Python酷库之旅-第三方库Pandas(020)

# 49、pandas.merge_asof函数
pandas.merge_asof(left, right, on=None, left_on=None, right_on=None, left_index=False, right_index=False, by=None, left_by=None, right_by=None, suffixes=('_x', '_y'), tolerance=None, allow_exact_matches=True, direction='backward')
Perform a merge by key distance.

This is similar to a left-join except that we match on nearest key rather than equal keys. Both DataFrames must be sorted by the key.

For each row in the left DataFrame:

A “backward” search selects the last row in the right DataFrame whose ‘on’ key is less than or equal to the left’s key.

A “forward” search selects the first row in the right DataFrame whose ‘on’ key is greater than or equal to the left’s key.

A “nearest” search selects the row in the right DataFrame whose ‘on’ key is closest in absolute distance to the left’s key.

Optionally match on equivalent keys with ‘by’ before searching with ‘on’.

Parameters:
left
DataFrame or named Series
right
DataFrame or named Series
on
label
Field name to join on. Must be found in both DataFrames. The data MUST be ordered. Furthermore this must be a numeric column, such as datetimelike, integer, or float.
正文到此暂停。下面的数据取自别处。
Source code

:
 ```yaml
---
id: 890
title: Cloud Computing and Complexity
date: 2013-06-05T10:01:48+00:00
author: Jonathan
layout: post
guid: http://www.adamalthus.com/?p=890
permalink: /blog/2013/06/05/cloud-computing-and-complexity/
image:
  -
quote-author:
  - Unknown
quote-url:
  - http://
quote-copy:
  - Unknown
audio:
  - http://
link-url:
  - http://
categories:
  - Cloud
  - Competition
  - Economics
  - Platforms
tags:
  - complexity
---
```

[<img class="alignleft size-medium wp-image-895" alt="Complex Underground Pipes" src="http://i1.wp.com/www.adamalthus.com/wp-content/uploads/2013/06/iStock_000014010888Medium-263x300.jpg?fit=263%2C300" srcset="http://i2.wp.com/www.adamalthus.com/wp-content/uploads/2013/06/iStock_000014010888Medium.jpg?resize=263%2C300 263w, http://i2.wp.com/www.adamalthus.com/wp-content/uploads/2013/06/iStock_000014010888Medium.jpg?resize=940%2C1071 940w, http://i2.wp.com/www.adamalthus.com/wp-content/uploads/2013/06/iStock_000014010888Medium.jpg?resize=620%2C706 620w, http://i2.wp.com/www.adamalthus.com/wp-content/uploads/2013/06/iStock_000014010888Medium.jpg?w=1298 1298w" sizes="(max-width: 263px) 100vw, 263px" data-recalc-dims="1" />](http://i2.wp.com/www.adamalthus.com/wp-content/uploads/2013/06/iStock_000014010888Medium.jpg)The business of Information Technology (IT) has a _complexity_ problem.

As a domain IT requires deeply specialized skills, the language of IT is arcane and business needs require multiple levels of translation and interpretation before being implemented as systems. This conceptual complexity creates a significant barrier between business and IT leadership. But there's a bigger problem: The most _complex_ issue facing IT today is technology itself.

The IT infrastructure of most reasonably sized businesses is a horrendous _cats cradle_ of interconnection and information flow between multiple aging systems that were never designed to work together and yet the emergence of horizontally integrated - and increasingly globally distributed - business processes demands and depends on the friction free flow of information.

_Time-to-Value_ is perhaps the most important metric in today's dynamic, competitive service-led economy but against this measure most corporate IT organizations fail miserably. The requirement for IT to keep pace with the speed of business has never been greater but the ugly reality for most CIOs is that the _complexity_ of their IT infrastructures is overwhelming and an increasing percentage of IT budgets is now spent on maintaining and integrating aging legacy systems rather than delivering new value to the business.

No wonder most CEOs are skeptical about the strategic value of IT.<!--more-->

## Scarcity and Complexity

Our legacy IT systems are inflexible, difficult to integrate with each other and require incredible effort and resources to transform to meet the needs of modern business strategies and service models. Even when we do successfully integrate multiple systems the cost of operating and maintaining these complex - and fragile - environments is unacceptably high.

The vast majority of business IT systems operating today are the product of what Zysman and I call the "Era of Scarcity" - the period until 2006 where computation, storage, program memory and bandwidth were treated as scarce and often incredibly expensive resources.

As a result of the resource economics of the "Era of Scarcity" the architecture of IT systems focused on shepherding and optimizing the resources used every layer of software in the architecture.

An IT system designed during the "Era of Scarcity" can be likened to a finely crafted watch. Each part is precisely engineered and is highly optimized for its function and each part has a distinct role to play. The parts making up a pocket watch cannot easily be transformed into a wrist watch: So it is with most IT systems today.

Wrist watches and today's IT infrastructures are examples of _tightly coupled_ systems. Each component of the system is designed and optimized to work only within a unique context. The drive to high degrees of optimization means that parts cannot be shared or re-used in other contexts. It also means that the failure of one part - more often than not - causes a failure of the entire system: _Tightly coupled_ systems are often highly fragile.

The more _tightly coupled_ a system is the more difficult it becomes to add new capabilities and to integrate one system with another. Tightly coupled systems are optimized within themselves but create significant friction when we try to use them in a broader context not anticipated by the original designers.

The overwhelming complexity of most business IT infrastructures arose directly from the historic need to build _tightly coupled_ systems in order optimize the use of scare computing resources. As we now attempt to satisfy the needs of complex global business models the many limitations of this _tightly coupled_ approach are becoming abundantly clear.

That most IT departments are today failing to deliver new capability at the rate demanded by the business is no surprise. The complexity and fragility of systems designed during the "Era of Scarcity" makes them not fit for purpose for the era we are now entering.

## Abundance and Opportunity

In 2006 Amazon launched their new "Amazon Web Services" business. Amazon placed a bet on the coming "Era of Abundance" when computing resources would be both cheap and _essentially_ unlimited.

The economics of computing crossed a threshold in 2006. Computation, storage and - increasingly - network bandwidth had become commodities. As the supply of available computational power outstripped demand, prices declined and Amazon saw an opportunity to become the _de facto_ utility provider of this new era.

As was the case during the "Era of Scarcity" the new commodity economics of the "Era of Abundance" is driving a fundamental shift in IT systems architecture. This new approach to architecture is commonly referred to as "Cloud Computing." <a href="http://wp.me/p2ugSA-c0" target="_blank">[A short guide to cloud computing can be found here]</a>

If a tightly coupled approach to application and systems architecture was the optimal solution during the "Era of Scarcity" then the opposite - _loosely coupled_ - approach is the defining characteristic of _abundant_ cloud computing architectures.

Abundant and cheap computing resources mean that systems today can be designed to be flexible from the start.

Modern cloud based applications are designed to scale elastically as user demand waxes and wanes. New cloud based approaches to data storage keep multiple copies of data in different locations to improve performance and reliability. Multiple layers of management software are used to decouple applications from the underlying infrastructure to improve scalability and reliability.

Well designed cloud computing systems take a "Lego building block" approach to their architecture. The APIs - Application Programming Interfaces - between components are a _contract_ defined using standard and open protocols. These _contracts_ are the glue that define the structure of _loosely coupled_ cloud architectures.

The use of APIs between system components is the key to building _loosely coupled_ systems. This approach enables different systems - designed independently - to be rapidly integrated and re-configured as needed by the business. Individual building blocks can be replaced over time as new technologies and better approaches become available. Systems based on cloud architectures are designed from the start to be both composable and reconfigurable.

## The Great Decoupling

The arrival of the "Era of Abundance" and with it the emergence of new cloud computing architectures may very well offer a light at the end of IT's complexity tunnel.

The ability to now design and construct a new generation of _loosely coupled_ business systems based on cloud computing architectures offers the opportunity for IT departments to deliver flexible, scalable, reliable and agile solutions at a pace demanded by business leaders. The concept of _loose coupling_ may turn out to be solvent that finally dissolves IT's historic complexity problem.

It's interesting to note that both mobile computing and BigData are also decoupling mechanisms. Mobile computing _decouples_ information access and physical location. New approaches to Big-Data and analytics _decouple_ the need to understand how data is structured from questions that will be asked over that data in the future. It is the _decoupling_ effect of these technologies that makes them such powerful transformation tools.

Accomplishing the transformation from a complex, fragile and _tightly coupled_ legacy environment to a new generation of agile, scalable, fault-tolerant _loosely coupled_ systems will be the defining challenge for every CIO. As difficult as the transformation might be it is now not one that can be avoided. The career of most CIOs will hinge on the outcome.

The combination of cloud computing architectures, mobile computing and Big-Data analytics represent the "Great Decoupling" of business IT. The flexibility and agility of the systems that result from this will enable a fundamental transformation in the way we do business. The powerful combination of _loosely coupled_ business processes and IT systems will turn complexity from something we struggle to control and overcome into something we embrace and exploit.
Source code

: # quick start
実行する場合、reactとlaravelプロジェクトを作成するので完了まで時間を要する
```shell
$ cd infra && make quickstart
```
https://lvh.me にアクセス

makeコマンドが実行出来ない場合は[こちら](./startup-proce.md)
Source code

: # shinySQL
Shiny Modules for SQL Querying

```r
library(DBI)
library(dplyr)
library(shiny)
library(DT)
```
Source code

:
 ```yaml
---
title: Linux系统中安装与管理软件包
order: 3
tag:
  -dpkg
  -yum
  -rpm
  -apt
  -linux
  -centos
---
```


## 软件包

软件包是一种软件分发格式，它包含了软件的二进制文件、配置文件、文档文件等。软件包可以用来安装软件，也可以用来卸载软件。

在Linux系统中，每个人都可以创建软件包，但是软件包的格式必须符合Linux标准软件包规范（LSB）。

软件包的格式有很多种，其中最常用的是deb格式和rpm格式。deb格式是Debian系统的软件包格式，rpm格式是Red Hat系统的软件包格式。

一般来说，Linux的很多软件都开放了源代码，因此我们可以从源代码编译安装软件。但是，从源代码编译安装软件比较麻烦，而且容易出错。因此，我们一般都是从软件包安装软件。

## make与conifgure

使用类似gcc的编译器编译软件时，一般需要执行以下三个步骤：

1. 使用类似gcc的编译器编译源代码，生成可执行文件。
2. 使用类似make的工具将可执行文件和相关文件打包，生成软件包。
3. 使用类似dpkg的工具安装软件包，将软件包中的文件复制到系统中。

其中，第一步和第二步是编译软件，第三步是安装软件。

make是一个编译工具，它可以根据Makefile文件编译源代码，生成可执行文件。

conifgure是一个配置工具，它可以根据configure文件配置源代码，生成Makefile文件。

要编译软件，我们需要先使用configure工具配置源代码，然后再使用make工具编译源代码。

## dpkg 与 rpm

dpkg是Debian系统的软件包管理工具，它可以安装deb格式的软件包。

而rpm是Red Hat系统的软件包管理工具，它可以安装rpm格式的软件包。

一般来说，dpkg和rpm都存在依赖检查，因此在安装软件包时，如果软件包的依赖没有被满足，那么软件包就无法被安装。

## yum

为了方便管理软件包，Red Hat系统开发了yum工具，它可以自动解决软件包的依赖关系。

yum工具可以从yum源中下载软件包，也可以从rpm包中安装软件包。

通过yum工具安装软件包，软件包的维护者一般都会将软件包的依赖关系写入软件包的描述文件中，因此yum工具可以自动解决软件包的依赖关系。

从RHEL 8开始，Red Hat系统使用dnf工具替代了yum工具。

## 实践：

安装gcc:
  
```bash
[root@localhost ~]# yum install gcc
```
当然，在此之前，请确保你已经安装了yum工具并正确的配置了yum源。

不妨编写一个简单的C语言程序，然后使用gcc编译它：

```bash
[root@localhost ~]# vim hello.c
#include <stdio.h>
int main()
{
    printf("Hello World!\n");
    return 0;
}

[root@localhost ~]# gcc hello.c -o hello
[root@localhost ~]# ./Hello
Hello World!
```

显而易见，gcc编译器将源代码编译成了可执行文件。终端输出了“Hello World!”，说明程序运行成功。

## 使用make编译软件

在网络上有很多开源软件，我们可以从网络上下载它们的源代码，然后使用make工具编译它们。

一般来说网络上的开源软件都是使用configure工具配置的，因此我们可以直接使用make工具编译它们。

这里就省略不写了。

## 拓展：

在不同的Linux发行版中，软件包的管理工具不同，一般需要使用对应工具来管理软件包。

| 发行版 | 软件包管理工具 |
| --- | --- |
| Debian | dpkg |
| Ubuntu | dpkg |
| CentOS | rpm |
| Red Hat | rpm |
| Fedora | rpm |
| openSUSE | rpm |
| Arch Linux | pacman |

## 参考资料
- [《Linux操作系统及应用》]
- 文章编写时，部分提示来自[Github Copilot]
On or left_on/right_on must be given.

left_on
label
Field name to join on in left DataFrame.

right_on
label
Field name to join on in right DataFrame.

left_index
bool
Use the index of the left DataFrame as the join key.

right_index
bool
Use the index of the right DataFrame as the join key.

by
column name or list of column names
Match on these columns before performing merge operation.

left_by
column name
Field names to match on in the left DataFrame.

right_by
column name
Field names to match on in the right DataFrame.

suffixes
2-length sequence (tuple, list, …)
Suffix to apply to overlapping column names in the left and right side, respectively.

tolerance
int or Timedelta, optional, default None
Select asof tolerance within this range; must be compatible with the merge index.

allow_exact_matches
bool, default True
If True, allow matching with the same ‘on’ value (i.e. less-than-or-equal-to / greater-than-or-equal-to)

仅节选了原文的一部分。